La proposition de projet de JERA montre une carte du port GNL et du centre de charge. Des responsables de l'État ont collaboré avec l'agence de relations publiques iQ 360, engagée par JERA, pour une campagne médiatique visant à promouvoir la proposition GNL.

Le bureau de l'énergie a ensuite révisé les scénarios non retirés, montrant une valeur actualisée nette passant de 150 millions de dollars à 651 millions de dollars. Rick Rocheleau, directeur de l'Institut hawaïen d'énergie naturelle (Hawaiʻi Natural Energy Institute, HNEI), a déclaré qu'en répartissant les 651 millions de dollars sur la période proposée de 15 ans de combustion du gaz naturel, l'économie finale par kilowattheure était inférieure à un centime, qualifiant l'économie de 20 % annoncée par JERA de « mirage ».

La proposition de JERA est confrontée à des défis de calendrier. Elle prévoit l'achèvement complet du terminal GNL et de la centrale électrique d'ici 2030, mais les centrales au gaz naturel sont généralement des investissements massifs qui nécessitent des décennies d'exploitation pour être rentabilisés. L'avocat environnemental Isaac Moriwake a déclaré que l'approbation du projet par la commission des services publics pourrait prendre des années, et que les membres de la communauté ont le droit de faire appel devant la Cour suprême de l'État, une possibilité « presque certaine ».

L'expérience de Kauai offre une voie alternative. L'île est alimentée par la coopérative d'électricité de Kauai (Kauaʻi Island Utility Cooperative, KIUC).
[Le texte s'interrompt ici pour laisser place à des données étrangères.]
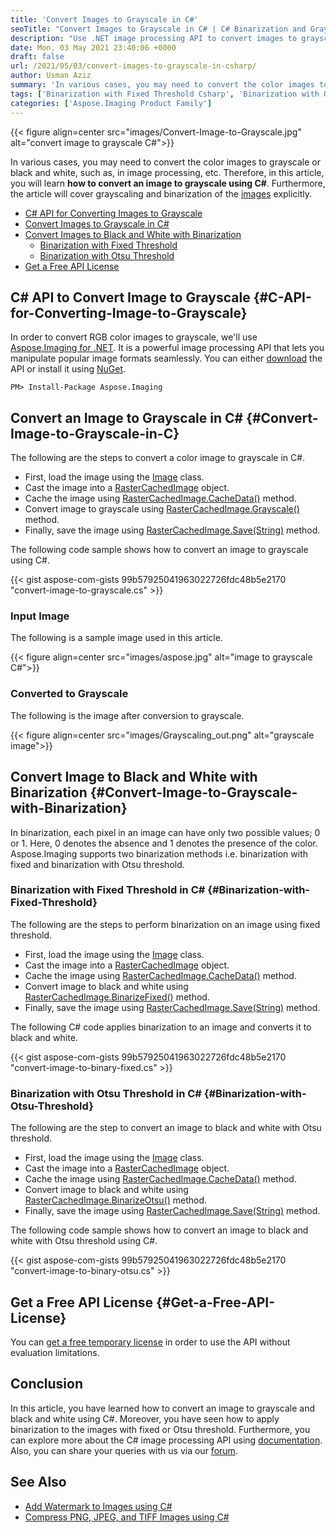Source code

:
 ```yaml
---
title: 'Convert Images to Grayscale in C#'
seoTitle: "Convert Images to Grayscale in C# | C# Binarization and Grayscaling"
description: "Use .NET image processing API to convert images to grayscale using C#. Use binarization methods to convert colored images to black and white."
date: Mon, 03 May 2021 23:40:06 +0000
draft: false
url: /2021/05/03/convert-images-to-grayscale-in-csharp/
author: Usman Aziz
summary: 'In various cases, you may need to convert the color images to grayscale or black and white, such as, in image processing, etc. In this article, you will learn **how to convert color images to grayscale using C#**. Furthermore, the article will cover grayscaling and binarization of the images explicitly.'
tags: ['Binarization with Fixed Threshold Csharp', 'Binarization with Otsu Threshold Csharp', 'Convert Images to Black and White with Binarization', 'Convert Images to Grayscale in Csharp']
categories: ['Aspose.Imaging Product Family']
---
```




{{< figure align=center src="images/Convert-Image-to-Grayscale.jpg" alt="convert image to grayscale C#">}}


In various cases, you may need to convert the color images to grayscale or black and white, such as, in image processing, etc. Therefore, in this article, you will learn **how to convert an image to grayscale using C#**. Furthermore, the article will cover grayscaling and binarization of the [images][1] explicitly.

*   [C# API for Converting Images to Grayscale][2]
*   [Convert Images to Grayscale in C#][3]
*   [Convert Images to Black and White with Binarization][4]
    *   [Binarization with Fixed Threshold][5]
    *   [Binarization with Otsu Threshold][6]
*   [Get a Free API License][7]

## C# API to Convert Image to Grayscale {#C-API-for-Converting-Image-to-Grayscale}

In order to convert RGB color images to grayscale, we'll use [Aspose.Imaging for .NET][8]. It is a powerful image processing API that lets you manipulate popular image formats seamlessly. You can either [download][9] the API or install it using [NuGet][10].

```
PM> Install-Package Aspose.Imaging
```

## Convert an Image to Grayscale in C# {#Convert-Image-to-Grayscale-in-C}

The following are the steps to convert a color image to grayscale in C#.

*   First, load the image using the [Image][11] class.
*   Cast the image into a [RasterCachedImage][12] object.
*   Cache the image using [RasterCachedImage.CacheData()][13] method.
*   Convert image to grayscale using [RasterCachedImage.Grayscale()][14] method.
*   Finally, save the image using [RasterCachedImage.Save(String)][15] method.

The following code sample shows how to convert an image to grayscale using C#.

{{< gist aspose-com-gists 99b57925041963022726fdc48b5e2170 "convert-image-to-grayscale.cs" >}}

### Input Image

The following is a sample image used in this article.



{{< figure align=center src="images/aspose.jpg" alt="image to grayscale C#">}}


### Converted to Grayscale

The following is the image after conversion to grayscale.



{{< figure align=center src="images/Grayscaling_out.png" alt="grayscale image">}}


## Convert Image to Black and White with Binarization {#Convert-Image-to-Grayscale-with-Binarization}

In binarization, each pixel in an image can have only two possible values; 0 or 1. Here, 0 denotes the absence and 1 denotes the presence of the color. Aspose.Imaging supports two binarization methods i.e. binarization with fixed and binarization with Otsu threshold.

### Binarization with Fixed Threshold in C# {#Binarization-with-Fixed-Threshold}

The following are the steps to perform binarization on an image using fixed threshold.

*   First, load the image using the [Image][16] class.
*   Cast the image into a [RasterCachedImage][17] object.
*   Cache the image using [RasterCachedImage.CacheData()][18] method.
*   Convert image to black and white using [RasterCachedImage.BinarizeFixed()][19] method.
*   Finally, save the image using [RasterCachedImage.Save(String)][20] method.

The following C# code applies binarization to an image and converts it to black and white.

{{< gist aspose-com-gists 99b57925041963022726fdc48b5e2170 "convert-image-to-binary-fixed.cs" >}}

### Binarization with Otsu Threshold in C# {#Binarization-with-Otsu-Threshold}

The following are the step to convert an image to black and white with Otsu threshold.

*   First, load the image using the [Image][21] class.
*   Cast the image into a [RasterCachedImage][22] object.
*   Cache the image using [RasterCachedImage.CacheData()][23] method.
*   Convert image to black and white using [RasterCachedImage.BinarizeOtsu()][24] method.
*   Finally, save the image using [RasterCachedImage.Save(String)][25] method.

The following code sample shows how to convert an image to black and white with Otsu threshold using C#.

{{< gist aspose-com-gists 99b57925041963022726fdc48b5e2170 "convert-image-to-binary-otsu.cs" >}}

## Get a Free API License {#Get-a-Free-API-License}

You can [get a free temporary license][26] in order to use the API without evaluation limitations.

## Conclusion

In this article, you have learned how to convert an image to grayscale and black and white using C#. Moreover, you have seen how to apply binarization to the images with fixed or Otsu threshold. Furthermore, you can explore more about the C# image processing API using [documentation][27]. Also, you can share your queries with us via our [forum][28].

## See Also

*   [Add Watermark to Images using C#][29]
*   [Compress PNG, JPEG, and TIFF Images using C#][30]




[1]: https://docs.fileformat.com/image/
[2]: #C-API-for-Converting-Image-to-Grayscale
[3]: #Convert-Image-to-Grayscale-in-C
[4]: #Convert-Image-to-Grayscale-with-Binarization
[5]: #Binarization-with-Fixed-Threshold
[6]: #Binarization-with-Otsu-Threshold
[7]: #Get-a-Free-API-License
[8]: https://products.aspose.com/imaging/net
[9]: https://downloads.aspose.com/imaging/net
[10]: https://nuget.org/packages/Aspose.Imaging
[11]: https://apireference.aspose.com/imaging/net/aspose.imaging/image
[12]: https://apireference.aspose.com/imaging/net/aspose.imaging/rastercachedimage
[13]: https://apireference.aspose.com/imaging/net/aspose.imaging/rastercachedimage/methods/cachedata
[14]: https://apireference.aspose.com/imaging/net/aspose.imaging/rastercachedimage/methods/grayscale
[15]: https://apireference.aspose.com/imaging/net/aspose.imaging.datastreamsupporter/save/methods/2
[16]: https://apireference.aspose.com/imaging/net/aspose.imaging/image
[17]: https://apireference.aspose.com/imaging/net/aspose.imaging/rastercachedimage
[18]: https://apireference.aspose.com/imaging/net/aspose.imaging/rastercachedimage/methods/cachedata
[19]: https://apireference.aspose.com/imaging/net/aspose.imaging/rastercachedimage/methods/binarizefixed
[20]: https://apireference.aspose.com/imaging/net/aspose.imaging.datastreamsupporter/save/methods/2
[21]: https://apireference.aspose.com/imaging/net/aspose.imaging/image
[22]: https://apireference.aspose.com/imaging/net/aspose.imaging/rastercachedimage
[23]: https://apireference.aspose.com/imaging/net/aspose.imaging/rastercachedimage/methods/cachedata
[24]: https://apireference.aspose.com/imaging/net/aspose.imaging/rastercachedimage/methods/binarizeotsu
[25]: https://apireference.aspose.com/imaging/net/aspose.imaging.datastreamsupporter/save/methods/2
[26]: https://purchase.aspose.com/temporary-license
[27]: https://docs.aspose.com/imaging/net/getting-started/
[28]: https://forum.aspose.com/
[29]: https://blog.aspose.com/2021/03/08/add-watermark-to-images-in-csharp/
[30]: https://blog.aspose.com/2020/11/27/compress-png-jpeg-and-tiff-images-using-csharp/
En construisant suffisamment de capacités solaires et de stockage par batteries, elle fonctionne souvent entièrement aux énergies renouvelables par temps ensoleillé, et ses dirigeants prévoient d'abandonner complètement les combustibles fossiles d'ici 2033. Les tarifs de l'électricité de l'île sont déjà les plus bas de l'État.

Une analyse de l'économiste Michael Roberts indique qu'investir dans le solaire plutôt que dans le gaz naturel est la meilleure option pour réduire les coûts de l'électricité à Oahu. Bien que l'étude ait ensuite été retirée en raison de points de données hallucinés par un assistant IA, sa conclusion générale reste que « ne pas construire de nouvelles centrales à combustibles fossiles reste la voie la moins coûteuse pour Oahu ». La législature de l'État a adopté une résolution exigeant que la commission des services publics soumette d'ici la fin de l'année ses conclusions sur la réduction des coûts pour les résidents. Chris Lee a souligné qu'à moins que quelqu'un ne puisse garantir que le prix du carburant importé sera bien inférieur à celui des énergies renouvelables locales, ce calcul est impossible à faire.